Gerda Hedwig Lerner, 1920-2013
Gerda Hedwig Lerner, 1920-2013
Even among ambitious, intelligent, type A+ activists, there are extraordinary people who stand out above the flock: leaders and individuals who by force of effort, intellect, oratory, or good works are remarkable and attract and demand our attention. Gerda Lerner, who died on January 2, 2013 in Madison, Wisconsin, was such a person. She was a feminist historian who established women’s history as an academic enterprise worthy of attention and respect, and inspired two generations of students and scholars.
Born Gerda Kronstein to a privileged Jewish Vienna family, she, from her teenage years on, took seriously the imperatives of social engagement, democracy, distributive justice, and making the world a better place. As she told the Wisconsin Academy when her autobiography, Fireweed, was published in 2002, “To me the connection between politics and thinking is a very close one and one that I believe is essential to my life. In our culture, and in most patriarchal cultures, we have made an artificial division between thinking and acting, as though the two were mutually exclusive.”
When jailed by the Austrian Nazi authorities at age eighteen, she managed to study for her pre-university exams while organizing a collective with her fellow prisoners to sustain their survival. She later would say that her six weeks of jail experience taught her all she needed to know about the human qualities, positive and negative, that had to be engaged, transformed, and managed in order to create a better society.

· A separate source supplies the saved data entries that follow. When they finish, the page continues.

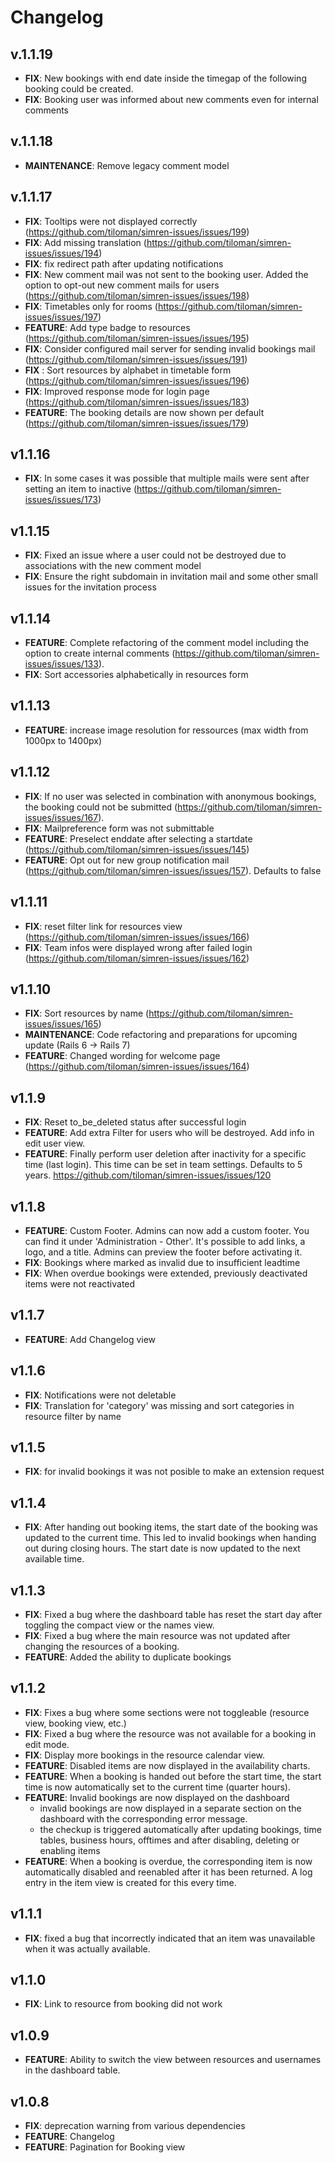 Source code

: # Changelog

## v.1.1.19
- **FIX**: New bookings with end date inside the timegap of the following booking could be created.
- **FIX**: Booking user was informed about new comments even for internal comments

## v.1.1.18
- **MAINTENANCE**: Remove legacy comment model

## v.1.1.17
- **FIX**: Tooltips were not displayed correctly (https://github.com/tiloman/simren-issues/issues/199)
- **FIX**: Add missing translation (https://github.com/tiloman/simren-issues/issues/194)
- **FIX**: fix redirect path after updating notifications
- **FIX**: New comment mail was not sent to the booking user. Added the option to opt-out new comment mails for users (https://github.com/tiloman/simren-issues/issues/198)
- **FIX**: Timetables only for rooms (https://github.com/tiloman/simren-issues/issues/197)
- **FEATURE**: Add type badge to resources (https://github.com/tiloman/simren-issues/issues/195)
- **FIX**: Consider configured mail server for sending invalid bookings mail (https://github.com/tiloman/simren-issues/issues/191)
- **FIX** : Sort resources by alphabet in timetable form (https://github.com/tiloman/simren-issues/issues/196)
- **FIX**: Improved response mode for login page (https://github.com/tiloman/simren-issues/issues/183)
- **FEATURE**: The booking details are now shown per default (https://github.com/tiloman/simren-issues/issues/179)

## v1.1.16
- **FIX**: In some cases it was possible that multiple mails were sent after setting an item to inactive (https://github.com/tiloman/simren-issues/issues/173)


## v1.1.15
- **FIX**: Fixed an issue where a user could not be destroyed due to associations with the new comment model
- **FIX**: Ensure the right subdomain in invitation mail and some other small issues for the invitation process

## v1.1.14
- **FEATURE**: Complete refactoring of the comment model including the option to create internal comments (https://github.com/tiloman/simren-issues/issues/133).
- **FIX**: Sort accessories alphabetically in resources form

## v1.1.13
- **FEATURE**: increase image resolution for ressources (max width from 1000px to 1400px)

## v1.1.12
- **FIX**: If no user was selected in combination with anonymous bookings, the booking could not be submitted (https://github.com/tiloman/simren-issues/issues/167).
- **FIX**: Mailpreference form was not submittable
- **FEATURE**: Preselect enddate after selecting a startdate (https://github.com/tiloman/simren-issues/issues/145)
- **FEATURE**: Opt out for new group notification mail (https://github.com/tiloman/simren-issues/issues/157). Defaults to false

## v1.1.11
- **FIX**: reset filter link for resources view (https://github.com/tiloman/simren-issues/issues/166)
- **FIX**: Team infos were displayed wrong after failed login (https://github.com/tiloman/simren-issues/issues/162)

## v1.1.10
- **FIX**: Sort resources by name (https://github.com/tiloman/simren-issues/issues/165)
- **MAINTENANCE**: Code refactoring and preparations for upcoming update (Rails 6 -> Rails 7)
- **FEATURE**: Changed wording for welcome page (https://github.com/tiloman/simren-issues/issues/164)

## v1.1.9
- **FIX**: Reset to_be_deleted status after successful login
- **FEATURE**: Add extra Filter for users who will be destroyed. Add info in edit user view.
- **FEATURE**: Finally perform user deletion after inactivity for a specific time (last login). This time can be set in team settings. Defaults to 5 years. https://github.com/tiloman/simren-issues/issues/120

## v1.1.8
- **FEATURE**: Custom Footer. Admins can now add a custom footer. You can find it under 'Administration - Other'. It's possible to add links, a logo, and a title. Admins can preview the footer before activating it.
- **FIX**: Bookings where marked as invalid due to insufficient leadtime
- **FIX**: When overdue bookings were extended, previously deactivated items were not reactivated

## v1.1.7
- **FEATURE**: Add Changelog view

## v1.1.6
- **FIX**: Notifications were not deletable
- **FIX**: Translation for 'category' was missing and sort categories in resource filter by name

## v1.1.5
- **FIX**: for invalid bookings it was not posible to make an extension request

## v1.1.4
- **FIX**: After handing out booking items, the start date of the booking was updated to the current time. This led to invalid bookings when handing out during closing hours. The start date is now updated to the next available time.

## v1.1.3
- **FIX**: Fixed a bug where the dashboard table has reset the start day after toggling the compact view or the names view.
- **FIX**: Fixed a bug where the main resource was not updated after changing the resources of a booking.
- **FEATURE**: Added the ability to duplicate bookings

## v1.1.2
- **FIX**: Fixes a bug where some sections were not toggleable (resource view, booking view, etc.)
- **FIX**: Fixed a bug where the resource was not available for a booking in edit mode.
- **FIX**: Display more bookings in the resource calendar view.
- **FEATURE**: Disabled items are now displayed in the availability charts.
- **FEATURE**: When a booking is handed out before the start time, the start time is now automatically set to the current time (quarter hours).
- **FEATURE**: Invalid bookings are now displayed on the dashboard
  - invalid bookings are now displayed in a separate section on the dashboard with the corresponding error message.
  - the checkup is triggered automatically after updating bookings, time tables, business hours, offtimes and after disabling, deleting or enabling items
- **FEATURE**: When a booking is overdue, the corresponding item is now automatically disabled and reenabled after it has been returned. A log entry in the item view is created for this every time.

## v1.1.1
- **FIX**: fixed a bug that incorrectly indicated that an item was unavailable when it was actually available.

## v1.1.0
- **FIX**: Link to resource from booking did not work

## v1.0.9
- **FEATURE**: Ability to switch the view between resources and usernames in the dashboard table.

## v1.0.8
- **FIX**: deprecation warning from various dependencies
- **FEATURE**: Changelog
- **FEATURE**: Pagination for Booking view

Before achieving renown as an academic, Lerner was a novelist, screenwriter, and union activist. She was active as a community organizer and in improving conditions in her children’s school. Whatever her ostensible profession, she was always an advocate, thinking about and acting upon the implications of her work on the social and political workings of everyday life. She was never quiet about accepting the status quo when she saw social inequality or thought justice had been abridged. This meant action on workers rights in Vienna, Hollywood, and New York, racial equality in Los Angeles and New York, attention to the aging in Madison, and women’s rights everywhere.
Lerner’s yearning for a way to promote social justice led her to the Communist Party in the 1950s. Over time she found that the party—which was “supposed to be working for a goal far larger than that of their own ambitions….a place where people became better than they were, where they learned to turn away from the selfishness, individualism, and competitiveness of the larger society,” as she wrote in Fireweed—turned out in practice to be none of those things. This was a grave disappointment, but did not thwart her. She continued her activism and returned to school at age thirty-eight. Originally thinking her studies would help her write another historical novel (she published No Farewell in 1955), she ended up getting a Ph.D. in history from Columbia University and embarking on a half-century of academic scholarship and activism.
Lerner would create the first academic graduate program in women’s history at Sarah Lawrence College, and the first Ph.D. program in women’s history at the University of Wisconsin, Madison. Her work as a researcher, writer, and teacher helped establish the discipline and for this she has been widely recognized in this country and around the world. Lerner’s great strength was to view women’s history as not only an archive-based understanding of the past (at a time when most historians ignored the female half of society), but also as a path to transforming a society that has ignored and denigrated women. In an interview with the Chicago Tribune in 1993, she said:
In my [education], the teachers told me about a world in which ostensibly one-half the human race is doing everything significant and the other half doesn’t exist period. I asked myself how this checked against my own life experience. This is garbage; this is not the world in which I have lived.
Lerner was a committed feminist ready for the long haul. As she wrote in Dissent in 1998, “Those who transform nonviolently sign up for the long duration….[Feminism] will continue to live and grow, as long as women anywhere have ‘grievances.’” Through her scholarship and teaching as well as through her political work, Gerda Lerner has been a true force of history.